[[ TASK MATERIAL, beginning ]]
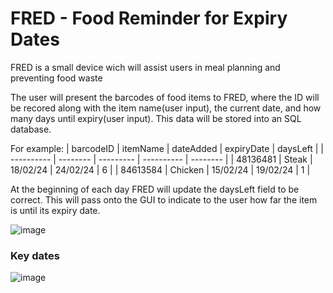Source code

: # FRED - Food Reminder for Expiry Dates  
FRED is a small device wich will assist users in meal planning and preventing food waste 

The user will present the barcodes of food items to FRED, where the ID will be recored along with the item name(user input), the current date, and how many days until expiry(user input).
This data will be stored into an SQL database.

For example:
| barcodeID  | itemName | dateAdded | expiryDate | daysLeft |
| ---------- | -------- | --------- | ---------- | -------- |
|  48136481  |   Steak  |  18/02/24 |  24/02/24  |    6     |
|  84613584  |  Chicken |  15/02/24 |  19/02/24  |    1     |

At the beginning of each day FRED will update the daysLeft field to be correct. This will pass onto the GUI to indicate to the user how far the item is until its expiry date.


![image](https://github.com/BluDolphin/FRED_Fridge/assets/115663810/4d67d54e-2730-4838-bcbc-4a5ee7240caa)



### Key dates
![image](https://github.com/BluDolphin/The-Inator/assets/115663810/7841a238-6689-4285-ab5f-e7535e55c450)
[[ TASK MATERIAL, end ]]
[[ TASK MATERIAL, beginning ]]
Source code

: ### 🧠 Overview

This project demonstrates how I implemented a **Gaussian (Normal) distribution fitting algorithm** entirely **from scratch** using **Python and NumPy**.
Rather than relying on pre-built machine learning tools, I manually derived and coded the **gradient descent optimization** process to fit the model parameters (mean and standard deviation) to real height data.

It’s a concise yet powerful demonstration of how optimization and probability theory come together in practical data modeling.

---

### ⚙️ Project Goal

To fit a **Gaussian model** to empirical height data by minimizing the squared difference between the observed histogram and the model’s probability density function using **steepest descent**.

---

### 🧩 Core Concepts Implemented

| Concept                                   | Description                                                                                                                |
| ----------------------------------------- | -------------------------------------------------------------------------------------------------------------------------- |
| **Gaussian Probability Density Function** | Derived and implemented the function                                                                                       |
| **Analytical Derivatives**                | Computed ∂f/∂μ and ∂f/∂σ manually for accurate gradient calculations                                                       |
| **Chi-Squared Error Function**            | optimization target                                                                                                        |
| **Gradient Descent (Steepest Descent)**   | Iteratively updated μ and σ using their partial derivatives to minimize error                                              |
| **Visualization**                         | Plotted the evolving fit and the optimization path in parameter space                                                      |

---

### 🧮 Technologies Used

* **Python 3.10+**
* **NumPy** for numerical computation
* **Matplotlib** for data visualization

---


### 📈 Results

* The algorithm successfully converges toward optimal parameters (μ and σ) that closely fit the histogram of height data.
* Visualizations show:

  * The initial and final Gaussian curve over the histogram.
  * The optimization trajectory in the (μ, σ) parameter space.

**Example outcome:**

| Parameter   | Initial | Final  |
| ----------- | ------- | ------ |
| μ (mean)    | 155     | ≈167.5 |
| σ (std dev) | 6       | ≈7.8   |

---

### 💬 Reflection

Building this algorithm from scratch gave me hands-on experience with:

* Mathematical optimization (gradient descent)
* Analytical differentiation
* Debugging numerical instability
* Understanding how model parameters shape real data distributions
[[ TASK MATERIAL, end ]]
[[ TASK MATERIAL, beginning ]]
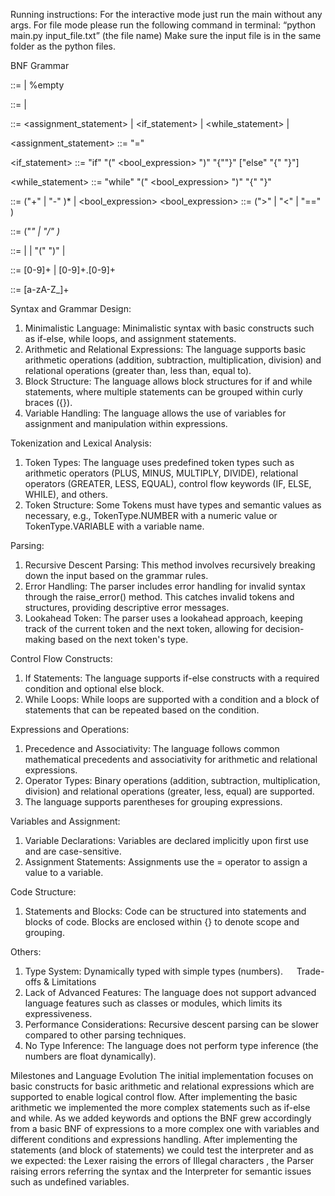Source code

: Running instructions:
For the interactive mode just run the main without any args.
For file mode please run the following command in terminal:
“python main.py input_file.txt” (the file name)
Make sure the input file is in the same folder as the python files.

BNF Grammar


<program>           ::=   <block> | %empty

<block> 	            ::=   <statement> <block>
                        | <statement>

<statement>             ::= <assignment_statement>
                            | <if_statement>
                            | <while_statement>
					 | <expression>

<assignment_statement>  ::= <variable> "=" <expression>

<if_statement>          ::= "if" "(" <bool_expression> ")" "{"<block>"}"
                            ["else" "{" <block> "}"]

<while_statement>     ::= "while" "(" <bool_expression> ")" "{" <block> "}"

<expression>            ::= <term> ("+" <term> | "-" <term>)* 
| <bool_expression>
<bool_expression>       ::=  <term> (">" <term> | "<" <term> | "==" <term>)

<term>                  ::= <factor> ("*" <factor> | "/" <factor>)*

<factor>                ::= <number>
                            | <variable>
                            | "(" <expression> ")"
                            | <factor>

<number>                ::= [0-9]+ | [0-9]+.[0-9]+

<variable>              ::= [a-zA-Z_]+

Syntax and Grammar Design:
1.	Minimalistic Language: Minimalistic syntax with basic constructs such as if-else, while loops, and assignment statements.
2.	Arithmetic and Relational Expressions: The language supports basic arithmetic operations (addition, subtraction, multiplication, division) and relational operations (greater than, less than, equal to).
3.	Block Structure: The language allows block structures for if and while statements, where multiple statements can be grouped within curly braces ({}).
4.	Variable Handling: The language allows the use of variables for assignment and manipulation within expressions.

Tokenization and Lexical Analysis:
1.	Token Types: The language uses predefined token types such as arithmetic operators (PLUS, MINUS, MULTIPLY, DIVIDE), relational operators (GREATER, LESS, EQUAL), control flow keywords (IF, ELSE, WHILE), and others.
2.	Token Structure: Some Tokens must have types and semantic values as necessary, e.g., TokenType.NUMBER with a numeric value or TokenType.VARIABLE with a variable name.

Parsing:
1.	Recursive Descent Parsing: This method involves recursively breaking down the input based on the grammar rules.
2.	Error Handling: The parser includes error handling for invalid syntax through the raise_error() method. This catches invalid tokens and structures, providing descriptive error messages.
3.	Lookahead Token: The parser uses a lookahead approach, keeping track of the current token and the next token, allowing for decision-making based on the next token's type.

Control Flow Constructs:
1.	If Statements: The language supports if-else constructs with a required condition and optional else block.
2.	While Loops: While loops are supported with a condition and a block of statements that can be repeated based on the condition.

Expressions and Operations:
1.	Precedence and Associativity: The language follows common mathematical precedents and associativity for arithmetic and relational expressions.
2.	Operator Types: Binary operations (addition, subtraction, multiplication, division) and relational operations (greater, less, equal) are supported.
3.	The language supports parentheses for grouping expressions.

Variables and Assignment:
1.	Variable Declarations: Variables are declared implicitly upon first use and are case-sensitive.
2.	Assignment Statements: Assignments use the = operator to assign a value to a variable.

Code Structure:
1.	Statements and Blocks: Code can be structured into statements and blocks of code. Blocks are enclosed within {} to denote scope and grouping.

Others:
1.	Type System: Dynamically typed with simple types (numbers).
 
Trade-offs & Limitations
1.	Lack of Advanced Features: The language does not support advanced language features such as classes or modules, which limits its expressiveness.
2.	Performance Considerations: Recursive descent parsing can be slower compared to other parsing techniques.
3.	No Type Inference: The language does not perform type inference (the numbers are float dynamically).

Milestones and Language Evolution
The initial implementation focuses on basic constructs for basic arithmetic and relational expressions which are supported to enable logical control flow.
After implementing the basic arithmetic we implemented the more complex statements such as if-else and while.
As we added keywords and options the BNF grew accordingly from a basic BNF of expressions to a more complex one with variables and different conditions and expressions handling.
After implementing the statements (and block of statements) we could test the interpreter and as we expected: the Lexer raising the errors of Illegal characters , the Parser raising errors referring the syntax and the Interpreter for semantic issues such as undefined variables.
[[ TASK MATERIAL, end ]]
▶ **ASSIGNMENT**:
Your answer should consist of each line of the data above in which the word "optimization" occurs.

▶ **ANSWER FOR THE TASK**:
Rather than relying on pre-built machine learning tools, I manually derived and coded the **gradient descent optimization** process to fit the model parameters (mean and standard deviation) to real height data.
It’s a concise yet powerful demonstration of how optimization and probability theory come together in practical data modeling.
| **Chi-Squared Error Function**            | optimization target                                                                                                        |
| **Visualization**                         | Plotted the evolving fit and the optimization path in parameter space                                                      |
  * The optimization trajectory in the (μ, σ) parameter space.
* Mathematical optimization (gradient descent)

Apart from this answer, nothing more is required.